[PROBLEM]:
If a record holds a picture, omit that picture and copy everything else exactly.

[DATA EXCERPTS]:
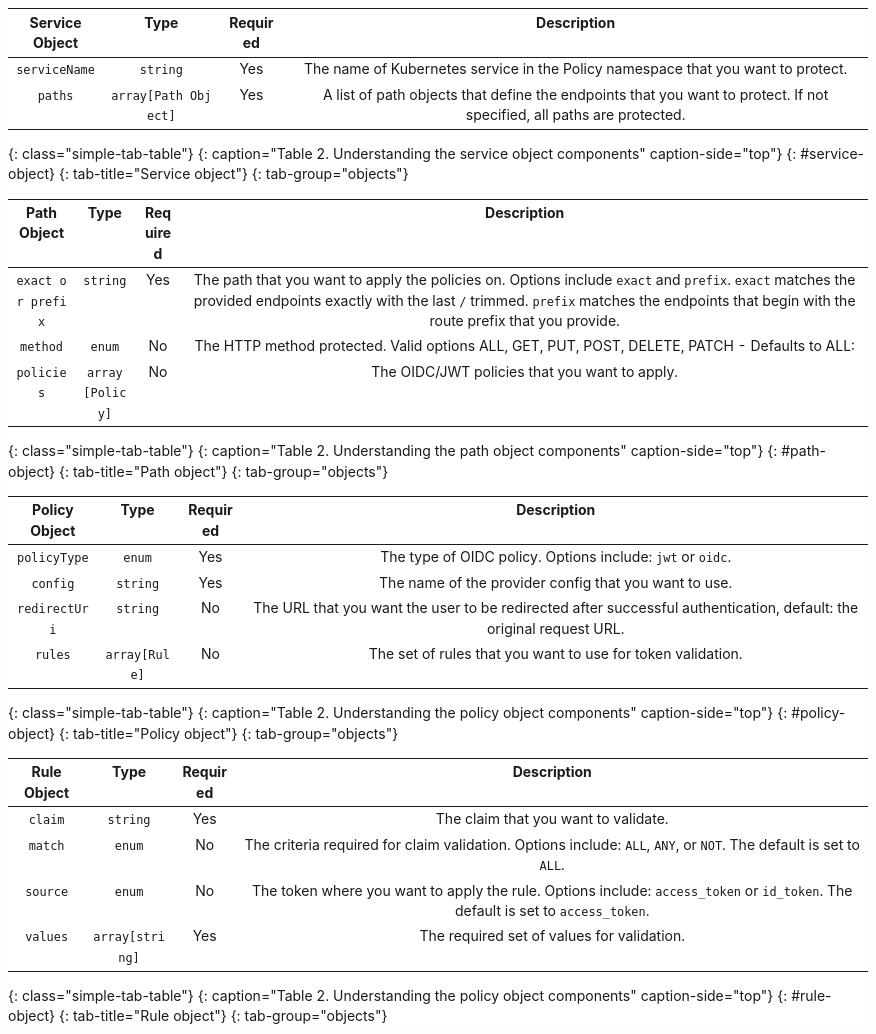 
| Service Object | Type | Required | Description   |
|:----------------:|:----:|:--------:| :-----------: |
| `serviceName` | `string` | Yes | The name of Kubernetes service in the Policy namespace that you want to protect. |
| `paths` | `array[Path Object]` | Yes | A list of path objects that define the endpoints that you want to protect. If not specified, all paths are protected. |
{: class="simple-tab-table"}
{: caption="Table 2. Understanding the service object components" caption-side="top"}
{: #service-object}
{: tab-title="Service object"}
{: tab-group="objects"}

| Path Object    | Type | Required | Description   |
|:----------------:|:----:|:--------:|:-----------:|
| `exact or prefix` | `string` | Yes | The path that you want to apply the policies on. Options include `exact` and `prefix`. `exact` matches the provided endpoints exactly with the last `/` trimmed. `prefix` matches the endpoints that begin with the route prefix that you provide. |
| `method` | `enum` | No | The HTTP method protected. Valid options ALL, GET, PUT, POST, DELETE, PATCH - Defaults to ALL:  |
| `policies` | `array[Policy]` | No | The OIDC/JWT policies that you want to apply.  |
{: class="simple-tab-table"}
{: caption="Table 2. Understanding the path object components" caption-side="top"}
{: #path-object}
{: tab-title="Path object"}
{: tab-group="objects"}

| Policy Object  | Type | Required | Description   |
|:----------------:|:----:|:--------:| :-----------: |
| `policyType` | `enum` | Yes | The type of OIDC policy. Options include: `jwt` or `oidc`. |
| `config` | `string` | Yes | The name of the provider config that you want to use. |
| `redirectUri` | `string` | No | The URL that you want the user to be redirected after successful authentication, default: the original request URL. |
| `rules` | `array[Rule]` | No | The set of rules that you want to use for token validation. |
{: class="simple-tab-table"}
{: caption="Table 2. Understanding the policy object components" caption-side="top"}
{: #policy-object}
{: tab-title="Policy object"}
{: tab-group="objects"}

| Rule Object  | Type | Required | Description   |
|:----------------:|:----:|:--------:| :-----------: |
| `claim` | `string` | Yes | The claim that you want to validate. |
| `match` | `enum` | No | The criteria required for claim validation. Options include: `ALL`, `ANY`, or `NOT`. The default is set to `ALL`. |
| `source` | `enum` | No | The token where you want to apply the rule. Options include: `access_token` or `id_token`. The default is set to `access_token`. |
| `values` | `array[string]` | Yes | The required set of values for validation. |
{: class="simple-tab-table"}
{: caption="Table 2. Understanding the policy object components" caption-side="top"}
{: #rule-object}
{: tab-title="Rule object"}
{: tab-group="objects"}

[EXERCISE RESPONSE]:
| Service Object | Type | Required | Description   |
|:----------------:|:----:|:--------:| :-----------: |
| `serviceName` | `string` | Yes | The name of Kubernetes service in the Policy namespace that you want to protect. |
| `paths` | `array[Path Object]` | Yes | A list of path objects that define the endpoints that you want to protect. If not specified, all paths are protected. |
{: class="simple-tab-table"}
{: caption="Table 2. Understanding the service object components" caption-side="top"}
{: #service-object}
{: tab-title="Service object"}
{: tab-group="objects"}

| Path Object    | Type | Required | Description   |
|:----------------:|:----:|:--------:|:-----------:|
| `exact or prefix` | `string` | Yes | The path that you want to apply the policies on. Options include `exact` and `prefix`. `exact` matches the provided endpoints exactly with the last `/` trimmed. `prefix` matches the endpoints that begin with the route prefix that you provide. |
| `method` | `enum` | No | The HTTP method protected. Valid options ALL, GET, PUT, POST, DELETE, PATCH - Defaults to ALL:  |
| `policies` | `array[Policy]` | No | The OIDC/JWT policies that you want to apply.  |
{: class="simple-tab-table"}
{: caption="Table 2. Understanding the path object components" caption-side="top"}
{: #path-object}
{: tab-title="Path object"}
{: tab-group="objects"}

| Policy Object  | Type | Required | Description   |
|:----------------:|:----:|:--------:| :-----------: |
| `policyType` | `enum` | Yes | The type of OIDC policy. Options include: `jwt` or `oidc`. |
| `config` | `string` | Yes | The name of the provider config that you want to use. |
| `redirectUri` | `string` | No | The URL that you want the user to be redirected after successful authentication, default: the original request URL. |
| `rules` | `array[Rule]` | No | The set of rules that you want to use for token validation. |
{: class="simple-tab-table"}
{: caption="Table 2. Understanding the policy object components" caption-side="top"}
{: #policy-object}
{: tab-title="Policy object"}
{: tab-group="objects"}

| Rule Object  | Type | Required | Description   |
|:----------------:|:----:|:--------:| :-----------: |
| `claim` | `string` | Yes | The claim that you want to validate. |
| `match` | `enum` | No | The criteria required for claim validation. Options include: `ALL`, `ANY`, or `NOT`. The default is set to `ALL`. |
| `source` | `enum` | No | The token where you want to apply the rule. Options include: `access_token` or `id_token`. The default is set to `access_token`. |
| `values` | `array[string]` | Yes | The required set of values for validation. |
{: class="simple-tab-table"}
{: caption="Table 2. Understanding the policy object components" caption-side="top"}
{: #rule-object}
{: tab-title="Rule object"}
{: tab-group="objects"}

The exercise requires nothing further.